Why $P(A|B)\neq P(B|A)$?

Question

In my study of conditional probability, it is given that $$P(A|B)\neq P(B|A),$$ where $A$ and $B$ are two arbitrary events. I was wondering, why is this true? It may seem trivial and counter-examples are easy to produce, but I am hoping for some intuition.

Answer 1

Because $\mathbb P(A\mid B)=\mathbb P(B\mid A)$ is equivalent to $$ \frac{\mathbb P(A\cap B)}{\mathbb P(B)}=\frac{\mathbb P(A\cap B)}{\mathbb P(A)}, $$ which is equivalent to $\mathbb P(A)=\mathbb P(B)$ (assuming that $\mathbb P(A\cap B)>0$), and arbitrary events won't usually satisfy $\mathbb P(A)=\mathbb P(B)$.

Now for the intuitive explanation.
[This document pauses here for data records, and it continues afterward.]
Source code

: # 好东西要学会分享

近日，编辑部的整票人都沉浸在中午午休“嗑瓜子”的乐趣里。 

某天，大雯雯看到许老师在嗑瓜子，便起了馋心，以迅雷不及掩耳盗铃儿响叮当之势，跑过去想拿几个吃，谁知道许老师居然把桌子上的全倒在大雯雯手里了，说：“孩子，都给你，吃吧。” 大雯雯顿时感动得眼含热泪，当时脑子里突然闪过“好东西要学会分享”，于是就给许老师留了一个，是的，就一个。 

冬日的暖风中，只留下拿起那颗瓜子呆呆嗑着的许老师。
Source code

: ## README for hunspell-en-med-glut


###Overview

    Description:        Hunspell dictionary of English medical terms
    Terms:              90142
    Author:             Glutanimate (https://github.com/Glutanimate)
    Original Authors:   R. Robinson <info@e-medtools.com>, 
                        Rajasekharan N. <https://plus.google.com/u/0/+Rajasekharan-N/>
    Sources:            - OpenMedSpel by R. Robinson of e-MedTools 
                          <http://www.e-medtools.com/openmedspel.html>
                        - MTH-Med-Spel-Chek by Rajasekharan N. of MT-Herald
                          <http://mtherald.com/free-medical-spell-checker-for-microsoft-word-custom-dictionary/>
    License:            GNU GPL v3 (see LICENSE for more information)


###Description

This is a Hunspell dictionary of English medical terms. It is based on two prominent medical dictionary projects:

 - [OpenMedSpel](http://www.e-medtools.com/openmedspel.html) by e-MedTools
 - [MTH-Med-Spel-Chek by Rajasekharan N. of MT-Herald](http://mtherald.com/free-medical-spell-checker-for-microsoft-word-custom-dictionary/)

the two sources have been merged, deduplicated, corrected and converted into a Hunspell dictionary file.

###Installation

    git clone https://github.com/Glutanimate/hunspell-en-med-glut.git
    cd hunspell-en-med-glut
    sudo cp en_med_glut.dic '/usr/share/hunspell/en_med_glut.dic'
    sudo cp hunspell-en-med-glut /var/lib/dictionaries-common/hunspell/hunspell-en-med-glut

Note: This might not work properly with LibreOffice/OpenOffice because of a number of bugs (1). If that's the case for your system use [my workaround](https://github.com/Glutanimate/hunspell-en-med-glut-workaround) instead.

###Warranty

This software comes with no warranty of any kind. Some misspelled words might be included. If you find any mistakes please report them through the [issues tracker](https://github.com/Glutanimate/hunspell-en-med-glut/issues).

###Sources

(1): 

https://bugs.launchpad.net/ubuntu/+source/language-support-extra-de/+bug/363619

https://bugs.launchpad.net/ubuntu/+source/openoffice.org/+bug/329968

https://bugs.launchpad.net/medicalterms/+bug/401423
Think about what $\mathbb P(A\mid B)$ means, in terms of a Venn diagram: you are shrinking the probability space down to just the set $B$, and looking to see what proportion of $A$ still falls inside that, but it is relative to the whole size of $B$. If it wasn't for the "relative" part, then it wouldn't matter if you started with $B$ and shrunk $A$ down, or started with $A$ and shrunk $B$ down. But since conditional probabilities are relative, it matters if the space you are "shrinking down to" is $A$ or if it is $B$, since that determines what quantity you are dividing by in the conditional probability.